People...don't ever underestimate little acts of kindness...and I won't either!
Sam's sedation has worn off and he wanted so much to go to Fields of Faith. I let him go telling his friends they had to keep a careful eye on him. I had a good friend tell me that maybe him going to that might just be what he needs after this day...so I let him...
*From "Try a Little Kindness" by Wanda Jackson
Tuesday, October 10, 2006
My boy
Up a bit late thinking about my boy. The doctor will inject Sam tomorrow, in his spine, to determine whether he has a pars fracture and how serious it is. This diagnostic test involves sedation and the doctor also said she would shoot some steroids in there to alleviate some of the pain.
Sam has been shut out of all sports and p.e. because of this injury. He picked up disc golf which he loves but I put a stop to that in order to determine if it was causing him pain. Sam loves this game and I hated telling him that he couldn't do that either.
I guess tonight I am thinking about how much I admire my boy. He's got alot of crap going on in his life and he continues to put one foot in front of the other with a smile for me every day. He tells me about those friends of his who have already turned to drugs and alcohol in high school but he and a friend of his in the car said they would stay clean. Thats a tough road and I will pray for my boy and all his friends everyday. I have to tell you that when I was going through my parents divorce I didn't make the wise choices that Sam is making. I am proud of him.
He has missed alot of school because the pain that is associated with sitting for so long. Please...I covet your prayers for Sam tomorrow and for a quick healing to happen in his back. What this shows will determine whether surgery will be an option.
Monday, October 09, 2006
*waiting for my ship to come in, in from that ocean
I'm not a patient person. When my baby girl was 12 days past her due date, I nearly went crazy. When I am planning to go on a vacation,I want it to happen Now! Once I see what will happen in the future, I find myself wanting it to happen Now! I suppose that in my life I have waited..and waited..and waited...Now, I find myself waiting..waiting again. So, yesterday I made a decision to be a patient person here's the rub...I want that change to come about Now!

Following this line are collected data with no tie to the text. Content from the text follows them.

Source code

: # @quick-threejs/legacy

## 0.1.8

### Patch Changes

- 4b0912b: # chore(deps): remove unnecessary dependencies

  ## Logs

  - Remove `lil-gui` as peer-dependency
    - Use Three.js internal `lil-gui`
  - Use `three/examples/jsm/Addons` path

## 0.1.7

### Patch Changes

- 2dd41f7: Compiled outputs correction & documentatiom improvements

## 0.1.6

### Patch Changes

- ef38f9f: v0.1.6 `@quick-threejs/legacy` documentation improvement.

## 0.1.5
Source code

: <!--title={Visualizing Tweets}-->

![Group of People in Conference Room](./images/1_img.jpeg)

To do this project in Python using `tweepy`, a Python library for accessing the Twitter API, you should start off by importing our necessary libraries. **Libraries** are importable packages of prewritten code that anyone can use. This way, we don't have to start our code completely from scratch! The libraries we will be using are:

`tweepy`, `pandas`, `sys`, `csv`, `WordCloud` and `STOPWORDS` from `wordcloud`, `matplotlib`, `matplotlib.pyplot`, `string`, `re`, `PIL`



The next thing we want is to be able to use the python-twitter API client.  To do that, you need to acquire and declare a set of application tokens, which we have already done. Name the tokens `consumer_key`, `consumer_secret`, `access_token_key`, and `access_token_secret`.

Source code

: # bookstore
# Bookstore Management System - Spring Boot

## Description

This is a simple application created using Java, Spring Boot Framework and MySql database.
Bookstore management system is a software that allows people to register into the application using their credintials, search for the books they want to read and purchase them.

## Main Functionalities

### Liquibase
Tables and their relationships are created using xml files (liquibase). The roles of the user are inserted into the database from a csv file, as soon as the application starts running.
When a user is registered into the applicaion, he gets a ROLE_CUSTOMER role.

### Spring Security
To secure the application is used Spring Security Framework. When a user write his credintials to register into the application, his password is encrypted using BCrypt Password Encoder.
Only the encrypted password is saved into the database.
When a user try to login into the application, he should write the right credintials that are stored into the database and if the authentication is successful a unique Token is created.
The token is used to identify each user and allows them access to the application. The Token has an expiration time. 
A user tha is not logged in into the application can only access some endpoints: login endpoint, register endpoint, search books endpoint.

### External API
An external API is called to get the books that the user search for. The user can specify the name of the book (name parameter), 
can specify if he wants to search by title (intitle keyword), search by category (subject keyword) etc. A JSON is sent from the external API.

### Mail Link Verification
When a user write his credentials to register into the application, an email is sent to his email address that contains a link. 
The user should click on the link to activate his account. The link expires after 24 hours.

I want to ride an Arabian Horse long and hard around the Pyramids...Now!
Where do you want to go?
*From "Dreams" by Gavin DeGraw
Sunday, October 08, 2006
*I have no place to run and hide, I have no place to hide
Just marked a new date for most embarrassing moment....Its Sunday morning and I throw on my black jersey skirt and a couple of tank tops...ahhh..forget the slip..don't feel like wearing one. Head out to church and thank goodness decided to sit in the back with just a few rows of people behind me. I haven't been eating as much lately and some of my clothes are a bit loose...this black skirt felt that way when I put it on this morning but no worries...umm..yeah..well, we stand to sing and I am worshipping away when I feel a slight chill on my well...rear!! I reach down and catch my skirt just before it hits the floor. My skirt had slid down across perimeters which were not appropriate for Sunday viewing...yikes...and all I can think is, "Why didn't I wear a slip and thank goodness I wore well..you know..!!" Needless to say there was no more standing up for Beverly...
After service, I spotted a friend who was sitting a few rows back. I looked at her for some reassurance as I asked, "Did you see my skirt fall down?" She smiled and said, "Yes!!" She added that I had caught it just in time and I responded that had I not I would be placing membership at another church next Sunday!!